The more than ten thousand pieces that make up the holdings of Art Properties began accruing in the 1750s, when King George II, who founded King’s College, donated some silver. Since then, all manner of treasure has rolled in. Only rarely does the University seek donations; 90 percent of the art is unsolicited.

Ferrari has been curator of art properties since 2013, the same year he received his PhD in art history from the CUNY Graduate Center. Although pieces can be found in offices and public spaces around campus, Ferrari wants to get more of this hidden art into the open. “We are doing more and more to spread the word and generate interest,” he says.

Display space is limited at Columbia. The Wallach Art Gallery in Schermerhorn Hall (which is scheduled to move to the Manhattanville campus in 2016) offers rotating exhibits, but the University has no large venue comparable to the Yale University Art Gallery or the three Harvard Art Museums. So Ferrari has been sending pieces on the road. Recently, the Lenbachhaus in Munich offered a retrospective of paintings by Florine Stettheimer, many of which came from Columbia’s collection. Last winter, some ancient stone Buddhas were on view at the Nassau County Museum of Art, in Roslyn Harbor, New York.

Students and researchers periodically enter the Art Properties grotto to scrutinize particular pieces. Sometimes Ferrari will present an item at a lecture to illuminate its history. “I’ve seen the excitement on students’ faces when we bring these works of art to classrooms,” he says. In the process, he is receiving an education of his own. “One of the joys of this position has been learning how these works fit into the history of this university.”

The pieces featured here constitute a minuscule glimpse of Art Properties holdings. They are currently in storage, awaiting greater exposure.


Head of a Bodhisattva, c. 550–577

Head of a Bodhisattva, Northern Qi Dynasty (550–577), Limestone with traces of pigment, Sackler Collections (S0271) / All art and images courtesy of Art Properties, Avery Architectural and Fine Arts Library

The most significant portion of cultural artifacts in the Art Properties collection is East Asian. Many of these were donated by the psychiatrist and philanthropist Arthur M. Sackler (1913–1987), who had no formal University ties but who did have a passion for antiquities and sharing them. “I’m a lazy, impatient man,” he once told the New York Times with a laugh, “and I don’t have enough lifetimes to be able to make the points that I want my collections to make.” Therefore he built collections with distinct points of view, and turned them over to many institutions, including Princeton, Harvard, and the Smithsonian. At Columbia, he hoped to establish a campus art museum. Given the abundance of galleries already in New York City, however, the idea went nowhere. But since 1964, a small fraction of his gifts have been on display in 207 Low Library, known as the Faculty Room.
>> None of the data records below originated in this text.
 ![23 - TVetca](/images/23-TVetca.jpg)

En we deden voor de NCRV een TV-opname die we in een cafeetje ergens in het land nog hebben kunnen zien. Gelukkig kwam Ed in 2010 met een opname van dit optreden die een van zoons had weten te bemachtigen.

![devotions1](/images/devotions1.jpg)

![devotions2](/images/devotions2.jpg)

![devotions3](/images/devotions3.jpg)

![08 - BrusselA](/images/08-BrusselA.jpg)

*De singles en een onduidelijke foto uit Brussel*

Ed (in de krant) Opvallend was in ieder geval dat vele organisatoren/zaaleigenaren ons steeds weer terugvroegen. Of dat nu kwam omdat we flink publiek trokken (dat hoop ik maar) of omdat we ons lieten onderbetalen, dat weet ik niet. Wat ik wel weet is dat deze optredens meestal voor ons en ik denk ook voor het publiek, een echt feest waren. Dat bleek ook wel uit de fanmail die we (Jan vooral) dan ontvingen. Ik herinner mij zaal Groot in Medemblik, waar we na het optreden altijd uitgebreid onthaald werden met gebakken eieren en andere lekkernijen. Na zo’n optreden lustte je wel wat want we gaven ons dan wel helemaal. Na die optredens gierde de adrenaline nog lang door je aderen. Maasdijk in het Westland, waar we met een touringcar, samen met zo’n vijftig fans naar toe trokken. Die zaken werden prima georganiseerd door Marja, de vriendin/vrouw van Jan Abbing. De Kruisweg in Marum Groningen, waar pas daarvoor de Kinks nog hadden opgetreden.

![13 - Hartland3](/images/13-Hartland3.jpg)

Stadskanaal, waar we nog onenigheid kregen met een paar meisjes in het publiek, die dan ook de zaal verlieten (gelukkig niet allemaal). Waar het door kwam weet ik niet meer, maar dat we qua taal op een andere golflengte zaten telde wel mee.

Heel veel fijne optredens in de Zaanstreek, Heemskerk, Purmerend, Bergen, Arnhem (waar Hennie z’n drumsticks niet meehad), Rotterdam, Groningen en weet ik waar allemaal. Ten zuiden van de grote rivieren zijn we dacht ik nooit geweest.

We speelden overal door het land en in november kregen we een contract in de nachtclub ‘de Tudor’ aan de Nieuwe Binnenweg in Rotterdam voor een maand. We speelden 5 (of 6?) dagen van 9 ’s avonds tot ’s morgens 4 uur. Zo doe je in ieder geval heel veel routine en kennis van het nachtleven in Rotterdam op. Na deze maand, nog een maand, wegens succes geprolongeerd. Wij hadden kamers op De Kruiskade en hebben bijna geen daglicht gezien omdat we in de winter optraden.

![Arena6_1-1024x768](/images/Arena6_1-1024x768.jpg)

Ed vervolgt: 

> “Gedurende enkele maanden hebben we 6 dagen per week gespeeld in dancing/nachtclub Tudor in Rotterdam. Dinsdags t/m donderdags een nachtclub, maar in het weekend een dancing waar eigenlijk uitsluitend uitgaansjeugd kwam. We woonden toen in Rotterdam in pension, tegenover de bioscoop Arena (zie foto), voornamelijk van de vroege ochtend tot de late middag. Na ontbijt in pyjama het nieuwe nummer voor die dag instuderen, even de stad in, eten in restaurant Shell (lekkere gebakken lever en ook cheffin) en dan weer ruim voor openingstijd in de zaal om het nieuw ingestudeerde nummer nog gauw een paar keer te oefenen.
Shown here is one of several notable bodhisattva heads from the Sackler Collections, The head is likely from the Xiangtangshan cave temples in China and dates from the Northern Qi dynasty. It measures three-and-a-half feet tall, still bears traces of pigment, and is topped by a crown elaborately circumscribed by motifs of pearls, jewels, and geometric patterns.

Florine Stettheimer: A Model (Nude Self-Portrait), c. 1915

Florine Stettheimer, A Model (Nude Self-Portrait), ca. 1915, Oil on canvas. Gift of the Estate of Ettie Stettheimer (1967.23.29)

With more than sixty paintings, drawings, and decorative objects, Columbia’s collection of work by the American artist and poet Florine Stettheimer (1871–1944) is the largest in the world. A one-time student at the Art Students League of New York, Stettheimer had only one solo public exhibition in her lifetime; her work was generally shared in private salons. But after her death, she was the subject of retrospectives at the Museum of Modern Art and the Whitney Museum of American Art. Columbia received its holdings through the bequest of Stettheimer’s sister Ettie 1896BC. “There are museums across this country that have only one or two Stettheimers,” Ferrari says. “The vast majority of Stettheimer’s work from our collection is family portraits, landscapes, and still lifes.” This picture in particular is historically significant because in her mid-forties she painted her self-portrait as an “idealized” nude woman.